Looking for delicious reds? Hop in a rental and head two hours south of Santiago to Colchagua Valley. Surrounding the town of Santa Cruz, you will find more wineries than days in a month.
Day 1
Las Ninas
Our first stop was Las Ninas, a boutique winery that does not require appointments. The winery was started by women and, until recently, only employed women. Thus the name. The host, a male, told us more about the history of carmenere and how only a few countries (Australia, Cyprus, Canary Islands) were not affected by the plague that killed the carmenere varietal. I learned another fun fact. Even though China produces the worst wine in the world, China produces the most carmenere in the world. (see Air China Lounge Beijing)
If you’re looking for an informative wine tasting experience with a laid back atmosphere, head to Las Ninas.
Vina Montes
We showed up without an appointment and came back after our tasting at Las Ninas. This was the most fun wine tasting experience because we were joined by a tour group from Chicago. After the initial tasting, it turned into a party as one of the Americans ordered a $100 bottle of Purple Angel and shared it with everyone. Purple Angel, despite its lame name, was my favorite wine from this vineyard. It’s 90 percent carmenere and 100 percent worth the price. Interestingly, it is cheaper to buy Chilean wine in the US because of the taxes on wine in Chile.
Viu Manent
The third and final winery of the day also required a reservation. This was the nicest venue if you are looking to have a wedding. Here, we sampled seven types of wine including the Malbec Rose. I predict this wine could be big in the US if anyone is an importer.
Peruvian Ceviche: La Casita de Barreales
All day we heard how good sauvignon blanc goes with ceviche. The host at Las Ninas recommended that we go to for ceviche. He admitted that Peruvian ceviche was better than Chilean. If it was anything like the the food in Cusco, I was in for a treat. For a hefty price, we had a sample of three kinds of ceviche: salmon along with different types of white fish. Who would’ve thought to put fish, not shrimp in ceviche? I’m glad someone did.
Day 2
After a nice stay at Casa Robles, we were back on the wine trail. The first stop was Laura Hartwig.
Laura Hartwig
This was a busy winery with a boutique feel. This is where I discovered that Chilean sea bass is a hoax. Here, we sampled five wines along with Chilean empanadas. The empanadas complimented the terrific wine, but it was the personal service that made this winery special.
Overall
What a great two days of wine tasting. It’s certainly worth the drive from Santiago and definitely worth staying another night. If you’re a lover of reds, don’t just visit wineries around Maipo. Go to Colchagua.
TPOL’s TIPS
- Download Google Maps to navigate you down to Santa Cruz and to get you from one vineyard to another.

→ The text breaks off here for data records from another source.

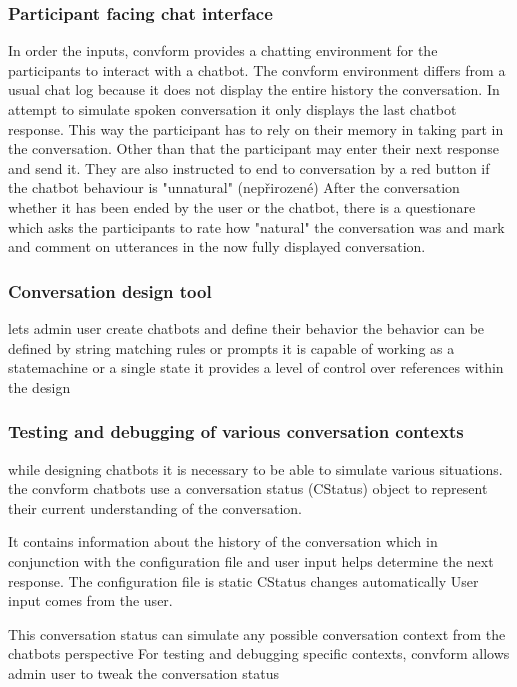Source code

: \documentclass[12pt]{report}
\begin{document}
{\subsubsection{Participant facing chat interface}
In order the inputs, convform provides a chatting environment
for the participants to interact with a chatbot.
The convform environment differs from a usual chat log
because it does not display
the entire history the conversation.
In attempt to simulate spoken conversation
it only displays the last chatbot response.
This way the participant has to rely on their memory
in taking part in the conversation.
Other than that the participant may enter their next response
and send it.
They are also instructed to end to conversation by a red button
if the chatbot behaviour is "unnatural" (nepřirozené)
After the conversation whether it has been ended by the user or the chatbot,
there is a questionare which
asks the participants to rate how "natural" the conversation was
and mark and comment on utterances in the now fully displayed conversation.


\subsubsection{Conversation design tool}
lets admin user create chatbots and define their behavior
the behavior can be defined by string matching rules or prompts
it is capable of working as a statemachine or a single state
it provides a level of control over references within the design

\subsubsection{Testing and debugging of various conversation contexts}
while designing chatbots it is necessary to be able to simulate various situations.
the convform chatbots use a conversation status (CStatus) object
to represent their current understanding of the conversation.

It contains information about the history of the conversation
which in conjunction with the configuration file and user input
helps determine the next response.
The configuration file is static
CStatus changes automatically
User input comes from the user.

This conversation status can simulate any possible conversation context
from the chatbots perspective
For testing and debugging specific contexts, convform allows admin user
to tweak the conversation status

}
\end{document}

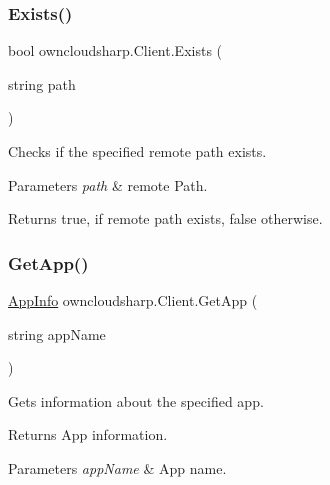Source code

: \subsubsection{\texorpdfstring{Exists()}{Exists()}}
{\footnotesize\ttfamily bool owncloudsharp.\+Client.\+Exists (\begin{DoxyParamCaption}\item[{string}]{path }\end{DoxyParamCaption})}



Checks if the specified remote path exists. 


\begin{DoxyParams}{Parameters}
{\em path} & remote Path.\\
\hline
\end{DoxyParams}
\begin{DoxyReturn}{Returns}
{\ttfamily true}, if remote path exists, {\ttfamily false} otherwise.
\end{DoxyReturn}
\mbox{\label{classowncloudsharp_1_1_client_a55a02342fcec4161abe9c5798c36dabf}} 
\subsubsection{\texorpdfstring{Get\+App()}{GetApp()}}
{\footnotesize\ttfamily \hyperlink{classowncloudsharp_1_1_types_1_1_app_info}{App\+Info} owncloudsharp.\+Client.\+Get\+App (\begin{DoxyParamCaption}\item[{string}]{app\+Name }\end{DoxyParamCaption})}



Gets information about the specified app. 

\begin{DoxyReturn}{Returns}
App information.
\end{DoxyReturn}

\begin{DoxyParams}{Parameters}
{\em app\+Name} & App name.\\
\hline
\end{DoxyParams}
\mbox{\label{classowncloudsharp_1_1_client_a52851315d9d1273b6f674baafe3a5840}}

- Make appointments ahead of time if you’re on a tight schedule. Some places were reservation only.
- For dinner, head to Casa Colchagua for the closest thing to Chilean sea bass.

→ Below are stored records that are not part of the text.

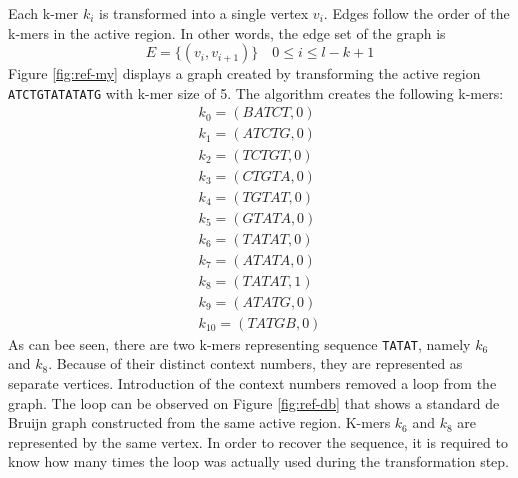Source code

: Each k-mer $k_i$ is transformed into a single vertex $v_i$. Edges follow the order of the k-mers in the active region. In other words, the edge set of the graph is
$$
E = \{(v_i, v_{i+1})\}\quad 0 \leq i \leq l-k+1
$$
Figure \ref{fig:ref-my} displays a graph created by transforming the active region \texttt{ATCTGTATATATG} with k-mer size of 5. The algorithm creates the following k-mers:
\begin{align}
k_0 = (BATCT, 0) \\
k_1 = (ATCTG, 0) \\
k_2 = (TCTGT, 0) \\
k_3 = (CTGTA, 0) \\
k_4 = (TGTAT, 0) \\
k_5 = (GTATA, 0) \\
k_6 = (TATAT, 0) \\
k_7 = (ATATA, 0) \\
k_8 = (TATAT, 1) \\
k_9 = (ATATG, 0) \\
k_{10} = (TATGB, 0)
\end{align}
As can bee seen, there are two k-mers representing sequence \texttt{TATAT}, namely $k_6$ and $k_8$. Because of their distinct context numbers, they are represented as separate vertices. Introduction of the context numbers removed a loop from the graph. The loop can be observed on Figure \ref{fig:ref-db} that shows a standard de Bruijn graph constructed from the same active region. K-mers $k_6$ and $k_8$ are represented by the same vertex. In order to recover the sequence, it is required to know how many times the loop was actually used during the transformation step.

Who drove after drinking all that wine?!
Not I!
Ms TPOL and we didn’t get pulled over like mt etna, Sicily
No language barrier? This trip looks fantastic!
I speak Spanish but they also spoke English.

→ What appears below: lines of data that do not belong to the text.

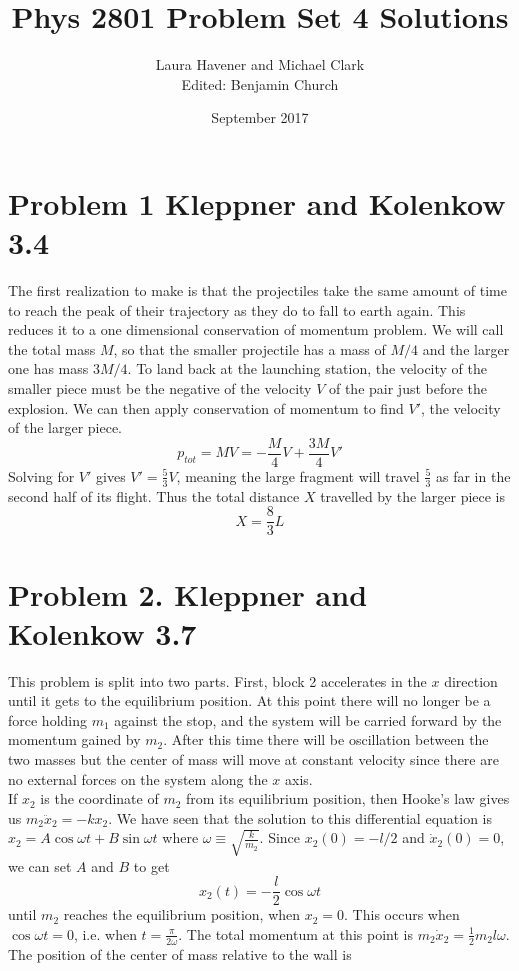\documentclass[11pt]{article}
\title{Phys 2801 Problem Set 4 Solutions}
\author{Laura Havener and Michael Clark \\ Edited: Benjamin Church}
\date{September 2017}
\begin{document}
\maketitle

\section*{Problem 1 Kleppner and Kolenkow 3.4}

The first realization to make is that the projectiles take the same amount of time to reach the peak of their trajectory as they do to fall to earth again. This reduces it to a one dimensional conservation of momentum problem. We will call the total mass $M$, so that the smaller projectile has a mass of $M/4$ and the larger one has mass $3M/4$. To land back at the launching station, the velocity of the smaller piece must be the negative of the velocity $V$ of the pair just before the explosion. We can then apply conservation of momentum to find $V'$, the velocity of the larger piece.
$$p_{tot} = MV = -\frac{M}{4}V + \frac{3M}{4}V'$$
Solving for $V'$ gives $V' = \frac{5}{3}V$, meaning the large fragment will travel $\frac{5}{3}$ as far in the second half of its flight. Thus the total distance $X$  travelled by the larger piece is
$$X = \frac{8}{3}L$$


\section*{Problem 2. Kleppner and Kolenkow 3.7}

This problem is split into two parts. First, block 2 accelerates in the $x$ direction until it gets to the equilibrium position. At this point there will no longer be a force holding $m_1$ against the stop, and the system will be carried forward by the momentum gained by $m_2$. After this time there will be oscillation between the two masses but the center of mass will move at constant velocity since there are no external forces on the system along the $x$ axis.\\
\indent
If $x_2$ is the coordinate of $m_2$ from its equilibrium position, then Hooke's law gives us $m_2 \ddot{x}_2 = -k x_2$. We have seen that the solution to this differential equation is $x_2 = A\cos{\omega t} + B\sin{\omega t}$ where $\omega \equiv \sqrt{\frac{k}{m_2}}$. Since $x_2(0) = -l/2$ and $\dot{x}_2(0) = 0$, we can set $A$ and $B$ to get
$$x_2(t) = -\frac{l}{2}\cos{\omega t}$$
until $m_2$ reaches the equilibrium position, when $x_2 = 0$. This occurs when $\cos{\omega t} = 0$, i.e. when $t = \frac{\pi}{2\omega}$. The total  momentum at this point is $m_2 \dot{x}_2 = \frac{1}{2}m_2 l \omega$.\\
\indent
The position of the center of mass relative to the wall is
\end{document}
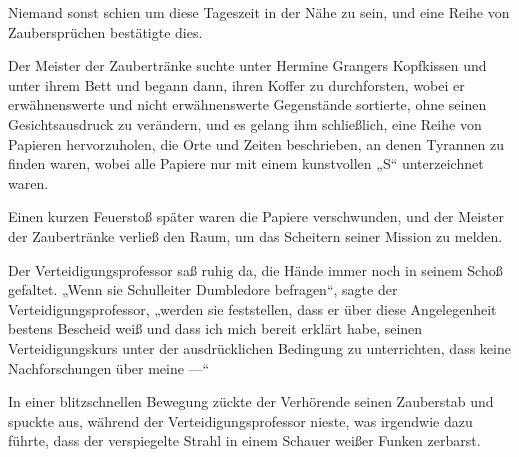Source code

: Niemand sonst schien um diese Tageszeit in der Nähe zu sein, und eine Reihe von Zaubersprüchen bestätigte dies.

Der Meister der Zaubertränke suchte unter Hermine Grangers Kopfkissen und unter ihrem Bett und begann dann, ihren Koffer zu durchforsten, wobei er erwähnenswerte und nicht erwähnenswerte Gegenstände sortierte, ohne seinen Gesichtsausdruck zu verändern, und es gelang ihm schließlich, eine Reihe von Papieren hervorzuholen, die Orte und Zeiten beschrieben, an denen Tyrannen zu finden waren, wobei alle Papiere nur mit einem kunstvollen
„S“ unterzeichnet waren.

Einen kurzen Feuerstoß später waren die Papiere verschwunden, und der Meister der Zaubertränke verließ den Raum, um das Scheitern seiner Mission zu melden.

\later

Der Verteidigungsprofessor saß ruhig da, die Hände immer noch in seinem Schoß gefaltet.
„Wenn sie Schulleiter Dumbledore befragen“, sagte der Verteidigungsprofessor, „werden sie feststellen, dass er über diese Angelegenheit bestens Bescheid weiß und dass ich mich bereit erklärt habe, seinen Verteidigungskurs unter der ausdrücklichen Bedingung zu unterrichten, dass keine Nachforschungen über meine —“

In einer blitzschnellen Bewegung zückte der Verhörende seinen Zauberstab und spuckte  aus, während der Verteidigungsprofessor nieste, was irgendwie dazu führte, dass der verspiegelte Strahl in einem Schauer weißer Funken zerbarst.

Chilean reds are very nice and full-bodied wines. Even after years of French Bordeaux they taste good, although I’m back to Californian’s wines now, and some Italian Moscato.
And classic ceviche is suppose to be made with fresh fish and prepped daily 😉 Enjoy!
After Chile, I went to South Africa (posts coming) and now it’s all about the blends and bubbles.
And if you food enthusiast – visit Chilli for the fresh fruits: so much to taste and inexpensive. They have opposite season, so go in winter to have the most choice available, berries and tropical fruits.